Robert Ludlum’s “Jason Bourne” series is one of the publishing world’s most popular international espionage franchises.
Ludlum died in 2001 after having penned some 25 books, which have sold over 300 million copies and have been translated into 33 languages.
There was a time when I didn’t start the latest Ludlum until Friday night because I knew I would be up until the dawn, making sure Bourne – and Ludlum’s other heroes – lived through his latest adventure.
Not so anymore.
In rare interviews prior to his death, Ludlum denied having any insider knowledge of the underbelly of the world of intelligence.
In fact, he claimed to have put his children through college from the royalties he earned as the voice of the Tidy Bowl Man.
If you believe that, then I have some oil-free water from the Gulf of Mexico for sale.
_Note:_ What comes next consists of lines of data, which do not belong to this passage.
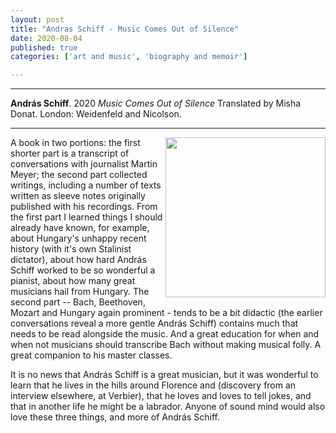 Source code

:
 ```yaml
---
layout: post
title: "Andras Schiff - Music Comes Out of Silence"
date: 2020-08-04
published: true
categories: ['art and music', 'biography and memoir']

---
```



***
<b>András Schiff</b>. 2020 _Music Comes Out of Silence_  Translated by Misha Donat. London: Weidenfeld and Nicolson.

***

<img align="right" src="https://hachette.imgix.net/books/9781474615273.jpg?auto=compress,format&w=440"  width="256"  alt="">

A book in two portions: the first shorter part is a transcript of conversations with journalist Martin Meyer; the second part collected writings, including a number of texts written as sleeve notes originally published with his recordings.  From the first part I learned things I should already have known, for example, about Hungary's unhappy recent history (with it's own Stalinist dictator), about how hard András Schiff worked to be so wonderful a pianist, about how many great musicians hail from Hungary.  The second part -- Bach, Beethoven, Mozart and Hungary again prominent - tends to be a bit didactic (the earlier conversations reveal a more gentle András Schiff) contains much that needs to be read alongside the music. And a great education for when and when not musicians should transcribe Bach without making musical folly.  A great companion to his master classes.   

It is no news that András Schiff is a great musician, but it was wonderful to learn that he lives in the hills around Florence and (discovery from an interview elsewhere, at Verbier), that he loves and loves to tell jokes, and that in another life he might be a labrador.  Anyone of sound mind would also love these three things, and more of András Schiff. 


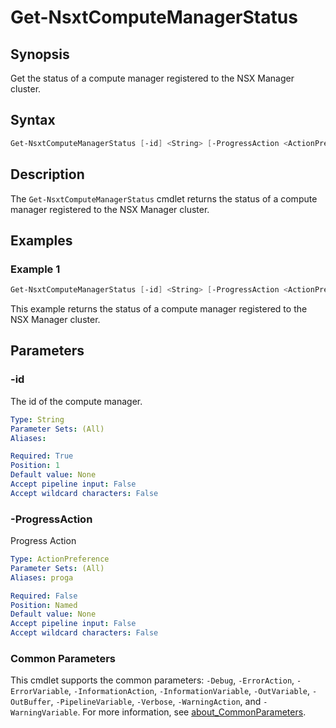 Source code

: # Get-NsxtComputeManagerStatus

## Synopsis

Get the status of a compute manager registered to the NSX Manager cluster.

## Syntax

```powershell
Get-NsxtComputeManagerStatus [-id] <String> [-ProgressAction <ActionPreference>] [<CommonParameters>]
```

## Description

The `Get-NsxtComputeManagerStatus` cmdlet returns the status of a compute manager registered to the NSX Manager cluster.

## Examples

### Example 1

```powershell
Get-NsxtComputeManagerStatus [-id] <String> [-ProgressAction <ActionPreference>] [<CommonParameters>]
```

This example returns the status of a compute manager registered to the NSX Manager cluster.

## Parameters

### -id

The id of the compute manager.

```yaml
Type: String
Parameter Sets: (All)
Aliases:

Required: True
Position: 1
Default value: None
Accept pipeline input: False
Accept wildcard characters: False
```

### -ProgressAction

Progress Action

```yaml
Type: ActionPreference
Parameter Sets: (All)
Aliases: proga

Required: False
Position: Named
Default value: None
Accept pipeline input: False
Accept wildcard characters: False
```

### Common Parameters

This cmdlet supports the common parameters: `-Debug`, `-ErrorAction`, `-ErrorVariable`, `-InformationAction`, `-InformationVariable`, `-OutVariable`, `-OutBuffer`, `-PipelineVariable`, `-Verbose`, `-WarningAction`, and `-WarningVariable`. For more information, see [about_CommonParameters](http://go.microsoft.com/fwlink/?LinkID=113216).

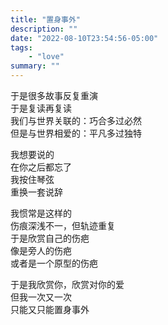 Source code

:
 ```yaml
---
title: "置身事外"
description: ""
date: "2022-08-10T23:54:56-05:00"
tags: 
    - "love"
summary: ""
---
```

于是很多故事反复重演\
于是复读再复读\
我们与世界关联的：巧合多过必然\
但是与世界相爱的：平凡多过独特

我想要说的\
在你之后都忘了\
我按住琴弦\
重换一套说辞

我惯常是这样的\
伤痕深浅不一，但轨迹重复\
于是欣赏自己的伤疤\
像是旁人的伤疤\
或者是一个原型的伤疤

于是我欣赏你，欣赏对你的爱\
但我一次又一次\
只能又只能置身事外
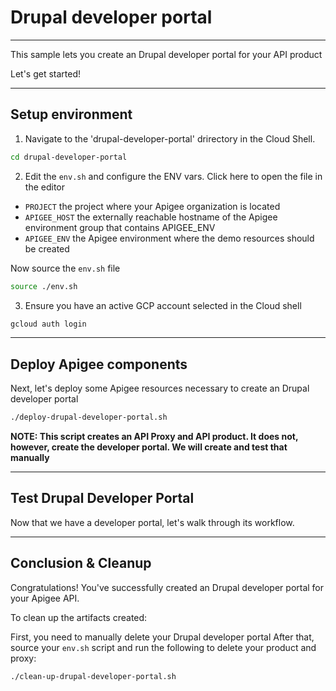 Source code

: # Drupal developer portal

---
This sample lets you create an Drupal developer portal for your API product

Let's get started!

---

## Setup environment

1. Navigate to the 'drupal-developer-portal' drirectory in the Cloud Shell.

```sh
cd drupal-developer-portal
```

2. Edit the `env.sh` and configure the ENV vars. Click <walkthrough-editor-open-file filePath="drupal-developer-portal/env.sh">here</walkthrough-editor-open-file> to open the file in the editor

* `PROJECT` the project where your Apigee organization is located
* `APIGEE_HOST` the externally reachable hostname of the Apigee environment group that contains APIGEE_ENV
* `APIGEE_ENV` the Apigee environment where the demo resources should be created

Now source the `env.sh` file

```sh
source ./env.sh
```

3. Ensure you have an active GCP account selected in the Cloud shell

```sh
gcloud auth login
```
---

## Deploy Apigee components

Next, let's deploy some Apigee resources necessary to create an Drupal developer portal

```sh
./deploy-drupal-developer-portal.sh
```

**NOTE: This script creates an API Proxy and API product. It does not, however, create the developer portal. We will create and test that manually**

---
## Test Drupal Developer Portal

Now that we have a developer portal, let's walk through its workflow.

---
## Conclusion & Cleanup

<walkthrough-conclusion-trophy></walkthrough-conclusion-trophy>

Congratulations! You've successfully created an Drupal developer portal for your Apigee API.

<walkthrough-inline-feedback></walkthrough-inline-feedback>

To clean up the artifacts created:

First, you need to manually delete your Drupal developer portal
After that, source your `env.sh` script and run the following to delete your product and proxy:

```bash
./clean-up-drupal-developer-portal.sh
```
Ludlum knew too much to have been a mere observer of the cold war.
Ludlum’s publishers have tapped science fiction writer Eric Van Lustbader to carry on the franchise. Lustbader has written four follow-up “Bourne” stories, with relative success. I’ve read each one, hoping there would be a gradual improvement in his skills.
“The Bourne Objective” will be the last Jason Bourne story I read.
Instead of soaking up every word on the page, I was left yearning for the end of each chapter. It took almost a week and a half for me to finish “The Bourne Objective.” It was that bad.
In this book, Bourne is still recovering from the death of his friend, art dealer Tracy Atherton.
Before she died in his arms, Atherton gave Bourne a gold wedding band engraved with ancient letters that hold a valuable secret – a secret every bad guy on the planet wants.
The subplot of this book involves reuniting Bourne with his arch-enemy, Russian Leonid Arkadin, who was once a student of the CIA’s covert Treadstone, the organization that also trained Bourne. Treadstone was shut down, but not before they tried to kill Bourne, leaving him for dead and with a nasty case of amnesia.
Bourne has spent every book since the 1980 debut of “The Bourne Identity” trying to find why he became the hunted instead of the hunter.
In “The Bourne Objective,” there are too many plots and too many characters, keeping the reader from really investing in any part of the story. No author on the planet could weave a complete story from all these threads – and I doubt Ludlum would even recognize his hero.
It’s hard to watch such a tortuous end to a great fictional character. Maybe it’s time to let Bourne find peace. He’s not getting any younger, and I’d say he’s earned a quiet, calm, violence-free life.